Exercise directions: For every line in the records below that holds "extremists", make a copy.

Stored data

★ ★ ★

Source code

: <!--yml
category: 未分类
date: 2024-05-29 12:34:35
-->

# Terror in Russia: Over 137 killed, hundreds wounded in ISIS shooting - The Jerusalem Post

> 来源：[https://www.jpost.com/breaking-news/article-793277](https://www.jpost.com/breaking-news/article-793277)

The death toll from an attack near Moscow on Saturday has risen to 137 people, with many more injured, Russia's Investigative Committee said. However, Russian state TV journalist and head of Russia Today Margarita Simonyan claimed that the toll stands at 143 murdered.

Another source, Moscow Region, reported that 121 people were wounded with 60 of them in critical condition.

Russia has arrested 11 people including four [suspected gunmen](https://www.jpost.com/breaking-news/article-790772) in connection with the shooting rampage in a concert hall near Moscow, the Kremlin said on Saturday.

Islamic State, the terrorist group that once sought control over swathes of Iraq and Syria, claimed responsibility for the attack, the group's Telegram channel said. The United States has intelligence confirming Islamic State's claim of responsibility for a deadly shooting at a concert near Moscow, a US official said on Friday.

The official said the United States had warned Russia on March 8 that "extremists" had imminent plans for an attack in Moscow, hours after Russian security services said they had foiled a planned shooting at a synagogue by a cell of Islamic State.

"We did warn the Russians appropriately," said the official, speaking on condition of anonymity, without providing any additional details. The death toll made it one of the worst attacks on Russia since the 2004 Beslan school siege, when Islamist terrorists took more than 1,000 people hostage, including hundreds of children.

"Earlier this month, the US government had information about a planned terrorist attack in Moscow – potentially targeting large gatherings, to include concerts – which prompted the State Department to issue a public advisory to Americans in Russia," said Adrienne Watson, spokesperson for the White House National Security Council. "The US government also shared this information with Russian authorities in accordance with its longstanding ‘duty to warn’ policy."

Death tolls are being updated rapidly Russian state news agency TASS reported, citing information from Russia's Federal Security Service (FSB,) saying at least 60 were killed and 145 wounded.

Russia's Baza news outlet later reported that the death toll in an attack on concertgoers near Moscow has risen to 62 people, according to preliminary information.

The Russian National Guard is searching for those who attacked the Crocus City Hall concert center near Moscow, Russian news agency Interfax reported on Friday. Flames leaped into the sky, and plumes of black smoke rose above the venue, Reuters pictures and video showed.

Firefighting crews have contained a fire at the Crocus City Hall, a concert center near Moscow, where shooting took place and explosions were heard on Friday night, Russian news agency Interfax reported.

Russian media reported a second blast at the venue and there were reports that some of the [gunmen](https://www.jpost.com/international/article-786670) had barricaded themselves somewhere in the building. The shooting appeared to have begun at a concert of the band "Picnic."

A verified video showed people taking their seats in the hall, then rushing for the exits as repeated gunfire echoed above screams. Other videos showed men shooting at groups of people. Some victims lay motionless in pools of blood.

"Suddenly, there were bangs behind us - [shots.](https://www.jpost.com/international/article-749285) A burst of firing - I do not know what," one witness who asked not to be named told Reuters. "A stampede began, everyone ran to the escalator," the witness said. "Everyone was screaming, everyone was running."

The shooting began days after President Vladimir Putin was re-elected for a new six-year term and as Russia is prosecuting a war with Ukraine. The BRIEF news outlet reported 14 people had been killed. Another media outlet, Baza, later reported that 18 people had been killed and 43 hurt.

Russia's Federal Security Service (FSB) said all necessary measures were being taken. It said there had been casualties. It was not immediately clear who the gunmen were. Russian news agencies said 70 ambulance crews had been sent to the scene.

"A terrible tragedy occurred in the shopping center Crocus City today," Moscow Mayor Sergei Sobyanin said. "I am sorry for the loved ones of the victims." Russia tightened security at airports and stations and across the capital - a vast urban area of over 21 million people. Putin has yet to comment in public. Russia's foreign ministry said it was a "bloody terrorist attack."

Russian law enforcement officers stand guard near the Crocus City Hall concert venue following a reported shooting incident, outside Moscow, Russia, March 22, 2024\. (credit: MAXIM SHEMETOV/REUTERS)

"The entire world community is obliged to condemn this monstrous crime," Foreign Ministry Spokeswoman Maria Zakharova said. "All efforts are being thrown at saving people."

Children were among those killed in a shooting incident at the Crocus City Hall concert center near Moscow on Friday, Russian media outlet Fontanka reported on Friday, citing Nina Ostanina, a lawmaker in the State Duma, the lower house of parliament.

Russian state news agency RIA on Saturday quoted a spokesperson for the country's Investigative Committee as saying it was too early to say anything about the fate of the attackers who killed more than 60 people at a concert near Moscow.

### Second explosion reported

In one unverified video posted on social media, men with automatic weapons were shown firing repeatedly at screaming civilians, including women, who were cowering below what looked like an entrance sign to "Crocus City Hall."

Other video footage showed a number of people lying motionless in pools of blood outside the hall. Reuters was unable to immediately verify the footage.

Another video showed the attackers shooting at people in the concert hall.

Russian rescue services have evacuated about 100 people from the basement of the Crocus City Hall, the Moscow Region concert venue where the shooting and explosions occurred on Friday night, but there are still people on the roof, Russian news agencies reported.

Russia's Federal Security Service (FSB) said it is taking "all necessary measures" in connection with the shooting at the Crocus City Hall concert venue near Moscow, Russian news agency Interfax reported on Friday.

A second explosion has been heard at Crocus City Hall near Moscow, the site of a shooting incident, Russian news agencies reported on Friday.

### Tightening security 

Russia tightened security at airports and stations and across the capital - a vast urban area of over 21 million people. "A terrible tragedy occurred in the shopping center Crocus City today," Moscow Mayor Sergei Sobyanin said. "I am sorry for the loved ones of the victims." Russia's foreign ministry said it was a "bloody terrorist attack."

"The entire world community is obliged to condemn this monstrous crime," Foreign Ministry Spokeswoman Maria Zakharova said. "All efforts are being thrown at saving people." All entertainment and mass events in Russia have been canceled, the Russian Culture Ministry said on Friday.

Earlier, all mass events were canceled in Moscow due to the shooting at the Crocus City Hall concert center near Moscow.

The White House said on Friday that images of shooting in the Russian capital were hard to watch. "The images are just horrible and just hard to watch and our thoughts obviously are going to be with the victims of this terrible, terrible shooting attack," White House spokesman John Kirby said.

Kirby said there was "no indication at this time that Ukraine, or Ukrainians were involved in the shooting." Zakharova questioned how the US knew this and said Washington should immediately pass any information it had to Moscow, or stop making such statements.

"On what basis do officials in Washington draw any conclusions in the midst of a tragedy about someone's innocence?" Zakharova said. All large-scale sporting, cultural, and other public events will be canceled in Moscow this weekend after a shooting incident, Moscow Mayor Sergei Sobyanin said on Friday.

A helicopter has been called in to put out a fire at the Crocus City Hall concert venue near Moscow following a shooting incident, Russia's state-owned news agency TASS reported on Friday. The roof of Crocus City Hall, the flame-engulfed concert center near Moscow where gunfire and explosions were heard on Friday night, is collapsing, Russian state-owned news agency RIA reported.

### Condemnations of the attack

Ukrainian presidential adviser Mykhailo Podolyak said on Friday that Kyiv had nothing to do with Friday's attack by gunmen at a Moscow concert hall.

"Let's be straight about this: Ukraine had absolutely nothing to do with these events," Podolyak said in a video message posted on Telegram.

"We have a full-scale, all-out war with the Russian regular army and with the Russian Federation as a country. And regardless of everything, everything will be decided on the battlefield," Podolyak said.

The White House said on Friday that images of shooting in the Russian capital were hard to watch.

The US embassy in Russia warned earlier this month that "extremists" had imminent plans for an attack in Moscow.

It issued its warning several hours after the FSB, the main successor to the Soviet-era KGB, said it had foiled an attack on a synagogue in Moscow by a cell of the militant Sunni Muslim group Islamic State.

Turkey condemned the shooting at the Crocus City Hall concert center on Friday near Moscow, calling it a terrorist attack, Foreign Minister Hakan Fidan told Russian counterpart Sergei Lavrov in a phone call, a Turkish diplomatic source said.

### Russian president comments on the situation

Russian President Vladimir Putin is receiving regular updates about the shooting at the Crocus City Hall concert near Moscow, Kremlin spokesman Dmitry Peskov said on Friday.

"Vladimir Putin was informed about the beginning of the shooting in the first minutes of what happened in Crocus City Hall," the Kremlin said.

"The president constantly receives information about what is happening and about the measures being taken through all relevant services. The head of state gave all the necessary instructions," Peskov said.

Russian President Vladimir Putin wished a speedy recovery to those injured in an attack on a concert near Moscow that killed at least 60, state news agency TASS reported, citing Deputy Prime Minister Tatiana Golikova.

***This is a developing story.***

★ ★ ★

Response for this exercise:
The official said the United States had warned Russia on March 8 that "extremists" had imminent plans for an attack in Moscow, hours after Russian security services said they had foiled a planned shooting at a synagogue by a cell of Islamic State.
The US embassy in Russia warned earlier this month that "extremists" had imminent plans for an attack in Moscow.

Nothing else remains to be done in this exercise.